幻の東京オリンピック1940年。これは、2020年東京オリンピックの前の1964年の東京オリンピックのその前。ほんとなら、1940年が初の東京オリンピック開催となるはずだった。しかし戦争の激化で開催を返上、中止されてしまった、幻のオリンピックである。(代替地のヘルシンキも結局は戦争のため中止。開催されなかった。)このとき、開催が決定した1937年前後に日本で作られた「東京オリンピック応援歌」やら、当時のオリンピック賛歌。
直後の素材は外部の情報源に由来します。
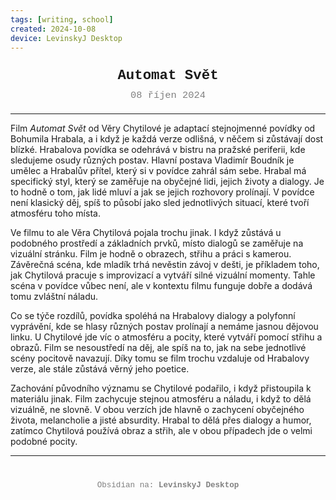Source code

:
 ```yaml
---
tags: [writing, school]
created: 2024-10-08
device: LevinskyJ Desktop
---
```

<div style="text-align: center; font-size: 1.6em; font-weight: bold; padding: 10px 0; font-family: Courier New">
  Automat Svět
</div>

<div style="text-align: center; color: gray; font-size: 1.1em; margin-bottom: 20px; font-family: Courier New">  08 říjen 2024
</div>

---

Film _Automat Svět_ od Věry Chytilové je adaptací stejnojmenné povídky od Bohumila Hrabala, a i když je každá verze odlišná, v něčem si zůstávají dost blízké. Hrabalova povídka se odehrává v bistru na pražské periferii, kde sledujeme osudy různých postav. Hlavní postava Vladimír Boudník je umělec a Hrabalův přítel, který si v povídce zahrál sám sebe. Hrabal má specifický styl, který se zaměřuje na obyčejné lidi, jejich životy a dialogy. Je to hodně o tom, jak lidé mluví a jak se jejich rozhovory prolínají. V povídce není klasický děj, spíš to působí jako sled jednotlivých situací, které tvoří atmosféru toho místa.

Ve filmu to ale Věra Chytilová pojala trochu jinak. I když zůstává u podobného prostředí a základních prvků, místo dialogů se zaměřuje na vizuální stránku. Film je hodně o obrazech, střihu a práci s kamerou. Závěrečná scéna, kde mladík trhá nevěstin závoj v dešti, je příkladem toho, jak Chytilová pracuje s improvizací a vytváří silné vizuální momenty. Tahle scéna v povídce vůbec není, ale v kontextu filmu funguje dobře a dodává tomu zvláštní náladu.

Co se týče rozdílů, povídka spoléhá na Hrabalovy dialogy a polyfonní vyprávění, kde se hlasy různých postav prolínají a nemáme jasnou dějovou linku. U Chytilové jde víc o atmosféru a pocity, které vytváří pomocí střihu a obrazů. Film se nesoustředí na děj, ale spíš na to, jak na sebe jednotlivé scény pocitově navazují. Díky tomu se film trochu vzdaluje od Hrabalovy verze, ale stále zůstává věrný jeho poetice.

Zachování původního významu se Chytilové podařilo, i když přistoupila k materiálu jinak. Film zachycuje stejnou atmosféru a náladu, i když to dělá vizuálně, ne slovně. V obou verzích jde hlavně o zachycení obyčejného života, melancholie a jisté absurdity. Hrabal to dělá přes dialogy a humor, zatímco Chytilová používá obraz a střih, ale v obou případech jde o velmi podobné pocity.

---

<div style="text-align: center; color: gray; font-size: 0.9em; margin-top: 40px; font-family: Courier New">
  Obsidian na: <strong>LevinskyJ Desktop</strong>
</div>
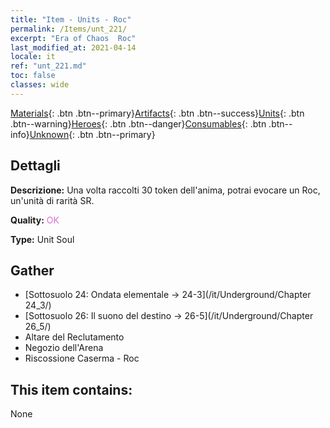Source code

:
 ```yaml
---
title: "Item - Units - Roc"
permalink: /Items/unt_221/
excerpt: "Era of Chaos  Roc"
last_modified_at: 2021-04-14
locale: it
ref: "unt_221.md"
toc: false
classes: wide
---
```

 [Materials](/it/Items/){: .btn .btn--primary}[Artifacts](/it/Items/Artifacts/){: .btn .btn--success}[Units](/it/Items/Units/){: .btn .btn--warning}[Heroes](/it/Items/Heroes/){: .btn .btn--danger}[Consumables](/it/Items/Consumables/){: .btn .btn--info}[Unknown](/it/Items/Unknown/){: .btn .btn--primary}

## Dettagli
 **Descrizione:** Una volta raccolti 30 token dell'anima, potrai evocare un Roc, un'unità di rarità SR.

 **Quality:** <span style="color: #DA70D6">OK</span>

 **Type:** Unit Soul

## Gather

*    [Sottosuolo 24: Ondata elementale -> 24-3](/it/Underground/Chapter 24_3/) 
*    [Sottosuolo 26: Il suono del destino -> 26-5](/it/Underground/Chapter 26_5/) 
*    Altare del Reclutamento 
*    Negozio dell'Arena 
*    Riscossione Caserma - Roc 

## This item contains:

  None

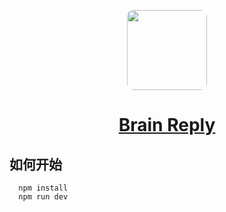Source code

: <p align="center">
  <a href="https://brainreply.com">
    <picture>
      <source media="(prefers-color-scheme: dark)" srcset="https://pic.imgdb.cn/item/6425247ea682492fcce11a56.png">
      <img style="border-radius: 10px" src="https://pic.imgdb.cn/item/6425247ea682492fcce11a56.png" height="128">
    </picture>
    <h1 align="center">Brain Reply</h1>
  </a>
</p>

## 如何开始
```
  npm install
  npm run dev
```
そのSPレコードが合計で3枚ほど入手できたので、その試聴にかかっていたのである。
1930年代後半といえば。そろそろ戦争の影響が現れはじめて世界は大混乱になっていった。そう思ってみれば、さまざまな演奏家たちも大きな悲惨を味わった時期だ。ピアニストのリリー・クラウス。1936年初来日してその演奏公演は大成功におわったが、そののち、各国を演奏旅行中、ジャワ島で、日本軍の捕虜となってしまったことはよく知られている(注)。戦後もたびたび日本に演奏会で訪れていたから、そのときひどい扱いは受けなかったのだろうと思う。
そのSPレコードをかけてみよう。



みちがえるほど、音がよくなった!透明になって歪みがだいぶ消える。とてもうれしくなってしまった。

(注)この世界的な女流ピアニスト、リリー・クラウスが日本軍に抑留され、その抑留所で、モーツアルトが演奏されたという様子に関しては、多胡吉郎『リリー、モーツアルトを弾いてください』(河出書房新社、2006)に詳しい。